### Task directions
Gather all lines from the material that contain the word "我们需要停下来反思的是".
<<<<
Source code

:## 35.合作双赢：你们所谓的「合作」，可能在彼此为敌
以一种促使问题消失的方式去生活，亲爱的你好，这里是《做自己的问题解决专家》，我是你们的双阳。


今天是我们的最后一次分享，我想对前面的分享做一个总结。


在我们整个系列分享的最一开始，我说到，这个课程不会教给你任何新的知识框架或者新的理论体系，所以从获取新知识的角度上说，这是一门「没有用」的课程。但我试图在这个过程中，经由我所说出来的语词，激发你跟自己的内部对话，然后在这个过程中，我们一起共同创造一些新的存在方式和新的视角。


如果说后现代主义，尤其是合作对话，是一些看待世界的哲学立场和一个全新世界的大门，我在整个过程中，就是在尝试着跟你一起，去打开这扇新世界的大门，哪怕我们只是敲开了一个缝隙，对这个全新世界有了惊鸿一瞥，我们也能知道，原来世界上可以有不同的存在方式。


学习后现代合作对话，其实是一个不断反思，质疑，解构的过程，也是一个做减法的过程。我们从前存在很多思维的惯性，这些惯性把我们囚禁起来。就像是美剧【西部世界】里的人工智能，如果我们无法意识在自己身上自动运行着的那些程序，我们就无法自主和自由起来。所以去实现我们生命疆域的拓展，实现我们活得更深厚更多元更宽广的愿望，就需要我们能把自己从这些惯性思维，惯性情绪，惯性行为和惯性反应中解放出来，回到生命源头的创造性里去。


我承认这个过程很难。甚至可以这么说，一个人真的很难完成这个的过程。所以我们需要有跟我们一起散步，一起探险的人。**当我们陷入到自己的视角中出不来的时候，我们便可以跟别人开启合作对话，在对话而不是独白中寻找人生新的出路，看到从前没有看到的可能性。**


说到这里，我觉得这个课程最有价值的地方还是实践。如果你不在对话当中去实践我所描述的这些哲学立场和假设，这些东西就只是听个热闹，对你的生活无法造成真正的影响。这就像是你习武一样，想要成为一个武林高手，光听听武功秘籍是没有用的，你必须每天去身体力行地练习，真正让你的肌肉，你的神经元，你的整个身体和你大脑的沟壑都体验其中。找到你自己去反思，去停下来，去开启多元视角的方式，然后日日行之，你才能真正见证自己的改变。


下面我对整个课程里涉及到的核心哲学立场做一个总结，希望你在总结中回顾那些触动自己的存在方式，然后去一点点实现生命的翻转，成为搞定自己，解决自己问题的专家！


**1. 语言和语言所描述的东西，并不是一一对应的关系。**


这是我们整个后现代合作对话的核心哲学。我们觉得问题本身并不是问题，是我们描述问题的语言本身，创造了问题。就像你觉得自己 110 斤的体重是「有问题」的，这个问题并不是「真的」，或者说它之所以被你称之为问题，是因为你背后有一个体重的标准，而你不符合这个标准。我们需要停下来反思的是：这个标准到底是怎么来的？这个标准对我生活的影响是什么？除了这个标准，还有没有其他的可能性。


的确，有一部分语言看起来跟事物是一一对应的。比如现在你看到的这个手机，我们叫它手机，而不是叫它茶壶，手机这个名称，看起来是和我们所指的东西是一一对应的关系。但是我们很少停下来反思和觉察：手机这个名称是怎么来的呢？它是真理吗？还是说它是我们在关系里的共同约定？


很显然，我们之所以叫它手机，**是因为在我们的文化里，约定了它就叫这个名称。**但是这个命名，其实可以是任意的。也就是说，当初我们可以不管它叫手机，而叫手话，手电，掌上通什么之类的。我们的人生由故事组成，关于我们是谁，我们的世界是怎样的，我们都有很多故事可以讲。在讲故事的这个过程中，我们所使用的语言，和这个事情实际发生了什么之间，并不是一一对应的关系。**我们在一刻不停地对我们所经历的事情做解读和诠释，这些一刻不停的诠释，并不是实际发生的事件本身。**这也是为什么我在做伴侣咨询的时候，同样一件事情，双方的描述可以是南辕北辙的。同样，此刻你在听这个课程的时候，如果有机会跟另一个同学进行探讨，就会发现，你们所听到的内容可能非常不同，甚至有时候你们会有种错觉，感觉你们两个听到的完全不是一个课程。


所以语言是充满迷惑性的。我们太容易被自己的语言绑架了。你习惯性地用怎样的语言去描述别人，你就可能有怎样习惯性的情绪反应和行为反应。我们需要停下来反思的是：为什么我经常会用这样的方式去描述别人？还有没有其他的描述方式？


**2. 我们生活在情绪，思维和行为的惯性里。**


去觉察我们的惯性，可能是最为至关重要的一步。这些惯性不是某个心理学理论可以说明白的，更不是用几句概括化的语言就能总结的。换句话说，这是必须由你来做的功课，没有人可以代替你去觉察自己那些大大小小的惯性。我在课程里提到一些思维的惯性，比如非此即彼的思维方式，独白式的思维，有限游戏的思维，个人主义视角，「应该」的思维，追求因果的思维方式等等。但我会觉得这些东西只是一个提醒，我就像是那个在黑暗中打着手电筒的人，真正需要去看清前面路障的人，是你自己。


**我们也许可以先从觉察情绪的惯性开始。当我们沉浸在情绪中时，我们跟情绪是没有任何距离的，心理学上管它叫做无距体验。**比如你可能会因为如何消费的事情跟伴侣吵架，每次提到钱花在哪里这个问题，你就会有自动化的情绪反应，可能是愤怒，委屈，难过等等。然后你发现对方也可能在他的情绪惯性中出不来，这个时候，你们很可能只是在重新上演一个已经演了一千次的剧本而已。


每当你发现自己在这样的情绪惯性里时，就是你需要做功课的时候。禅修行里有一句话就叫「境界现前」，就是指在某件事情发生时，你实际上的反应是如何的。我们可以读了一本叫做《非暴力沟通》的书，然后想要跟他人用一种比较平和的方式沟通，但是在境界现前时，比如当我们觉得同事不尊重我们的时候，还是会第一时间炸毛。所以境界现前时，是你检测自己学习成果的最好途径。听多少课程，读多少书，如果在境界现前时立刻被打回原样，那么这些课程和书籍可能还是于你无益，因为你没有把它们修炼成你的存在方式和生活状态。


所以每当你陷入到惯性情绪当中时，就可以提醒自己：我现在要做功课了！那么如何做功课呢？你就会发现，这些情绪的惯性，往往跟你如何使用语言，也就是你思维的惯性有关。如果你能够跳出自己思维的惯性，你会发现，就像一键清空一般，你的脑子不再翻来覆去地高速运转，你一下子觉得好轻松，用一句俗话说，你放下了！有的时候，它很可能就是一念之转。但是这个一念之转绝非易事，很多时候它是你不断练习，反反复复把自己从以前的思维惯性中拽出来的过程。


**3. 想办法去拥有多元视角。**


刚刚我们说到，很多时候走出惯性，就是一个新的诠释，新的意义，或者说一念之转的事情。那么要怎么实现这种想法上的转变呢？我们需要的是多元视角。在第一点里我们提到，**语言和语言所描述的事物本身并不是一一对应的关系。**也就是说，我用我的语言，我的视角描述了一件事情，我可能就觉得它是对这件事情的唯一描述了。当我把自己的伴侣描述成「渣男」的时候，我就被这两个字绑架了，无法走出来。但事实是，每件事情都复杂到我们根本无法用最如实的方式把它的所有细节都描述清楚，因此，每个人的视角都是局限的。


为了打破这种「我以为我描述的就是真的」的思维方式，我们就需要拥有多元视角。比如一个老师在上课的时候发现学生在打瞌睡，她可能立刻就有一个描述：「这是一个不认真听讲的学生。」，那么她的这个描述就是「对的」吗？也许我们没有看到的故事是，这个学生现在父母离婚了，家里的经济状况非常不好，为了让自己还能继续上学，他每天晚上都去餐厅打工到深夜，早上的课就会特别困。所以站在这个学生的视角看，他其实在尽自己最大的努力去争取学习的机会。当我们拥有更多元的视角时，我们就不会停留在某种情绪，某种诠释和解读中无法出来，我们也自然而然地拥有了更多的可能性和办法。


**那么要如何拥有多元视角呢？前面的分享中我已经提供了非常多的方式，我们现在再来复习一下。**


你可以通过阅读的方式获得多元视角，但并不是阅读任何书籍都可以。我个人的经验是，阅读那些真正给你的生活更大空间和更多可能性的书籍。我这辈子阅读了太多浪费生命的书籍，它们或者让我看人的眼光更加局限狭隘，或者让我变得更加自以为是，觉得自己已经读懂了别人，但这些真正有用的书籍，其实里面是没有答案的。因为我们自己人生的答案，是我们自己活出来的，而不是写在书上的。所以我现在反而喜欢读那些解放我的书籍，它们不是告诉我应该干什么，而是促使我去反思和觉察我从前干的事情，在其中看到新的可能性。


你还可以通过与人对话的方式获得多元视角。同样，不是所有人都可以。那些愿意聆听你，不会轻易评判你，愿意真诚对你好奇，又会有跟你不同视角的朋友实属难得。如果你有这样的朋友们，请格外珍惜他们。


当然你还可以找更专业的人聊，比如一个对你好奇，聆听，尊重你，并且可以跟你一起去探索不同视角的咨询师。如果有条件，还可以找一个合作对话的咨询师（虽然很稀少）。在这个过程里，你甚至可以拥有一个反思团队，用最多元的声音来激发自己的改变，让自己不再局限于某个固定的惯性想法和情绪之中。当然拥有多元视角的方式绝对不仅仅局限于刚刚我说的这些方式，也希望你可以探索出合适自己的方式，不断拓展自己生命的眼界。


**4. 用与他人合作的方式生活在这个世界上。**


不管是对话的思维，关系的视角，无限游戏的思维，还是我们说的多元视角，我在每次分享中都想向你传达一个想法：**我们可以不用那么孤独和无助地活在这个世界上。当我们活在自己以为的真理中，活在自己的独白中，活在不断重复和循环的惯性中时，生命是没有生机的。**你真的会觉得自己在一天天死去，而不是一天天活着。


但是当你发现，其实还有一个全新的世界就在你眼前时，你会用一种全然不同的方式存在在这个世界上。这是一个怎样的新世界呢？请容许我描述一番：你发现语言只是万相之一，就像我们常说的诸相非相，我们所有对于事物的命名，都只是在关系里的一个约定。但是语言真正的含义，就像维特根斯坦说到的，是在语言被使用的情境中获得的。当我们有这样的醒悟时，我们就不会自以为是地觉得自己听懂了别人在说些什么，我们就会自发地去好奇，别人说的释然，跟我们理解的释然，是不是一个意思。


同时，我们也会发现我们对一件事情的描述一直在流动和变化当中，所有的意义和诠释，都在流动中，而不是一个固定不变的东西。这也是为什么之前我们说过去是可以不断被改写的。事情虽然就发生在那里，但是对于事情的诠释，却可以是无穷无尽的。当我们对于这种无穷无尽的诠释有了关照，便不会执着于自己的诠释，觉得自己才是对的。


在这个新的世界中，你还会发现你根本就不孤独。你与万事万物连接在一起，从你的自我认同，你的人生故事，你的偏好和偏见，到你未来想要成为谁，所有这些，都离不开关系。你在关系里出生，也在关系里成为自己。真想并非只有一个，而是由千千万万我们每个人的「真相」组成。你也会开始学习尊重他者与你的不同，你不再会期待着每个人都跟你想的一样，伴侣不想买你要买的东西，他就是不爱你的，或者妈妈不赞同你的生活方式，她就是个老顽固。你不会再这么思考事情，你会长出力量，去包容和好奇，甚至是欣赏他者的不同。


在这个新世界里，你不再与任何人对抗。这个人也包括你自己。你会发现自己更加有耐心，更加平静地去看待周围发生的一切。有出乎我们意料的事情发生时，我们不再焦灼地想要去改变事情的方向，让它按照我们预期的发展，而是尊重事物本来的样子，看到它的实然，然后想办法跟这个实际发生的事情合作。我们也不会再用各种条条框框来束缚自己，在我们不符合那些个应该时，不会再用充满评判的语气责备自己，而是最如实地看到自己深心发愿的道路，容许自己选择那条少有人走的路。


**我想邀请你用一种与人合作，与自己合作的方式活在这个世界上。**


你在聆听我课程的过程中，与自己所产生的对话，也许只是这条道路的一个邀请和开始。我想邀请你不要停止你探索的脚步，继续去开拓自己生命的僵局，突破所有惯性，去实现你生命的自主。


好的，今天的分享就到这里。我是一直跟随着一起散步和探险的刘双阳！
>>>>
### The completed task
这是我们整个后现代合作对话的核心哲学。我们觉得问题本身并不是问题，是我们描述问题的语言本身，创造了问题。就像你觉得自己 110 斤的体重是「有问题」的，这个问题并不是「真的」，或者说它之所以被你称之为问题，是因为你背后有一个体重的标准，而你不符合这个标准。我们需要停下来反思的是：这个标准到底是怎么来的？这个标准对我生活的影响是什么？除了这个标准，还有没有其他的可能性。
所以语言是充满迷惑性的。我们太容易被自己的语言绑架了。你习惯性地用怎样的语言去描述别人，你就可能有怎样习惯性的情绪反应和行为反应。我们需要停下来反思的是：为什么我经常会用这样的方式去描述别人？还有没有其他的描述方式？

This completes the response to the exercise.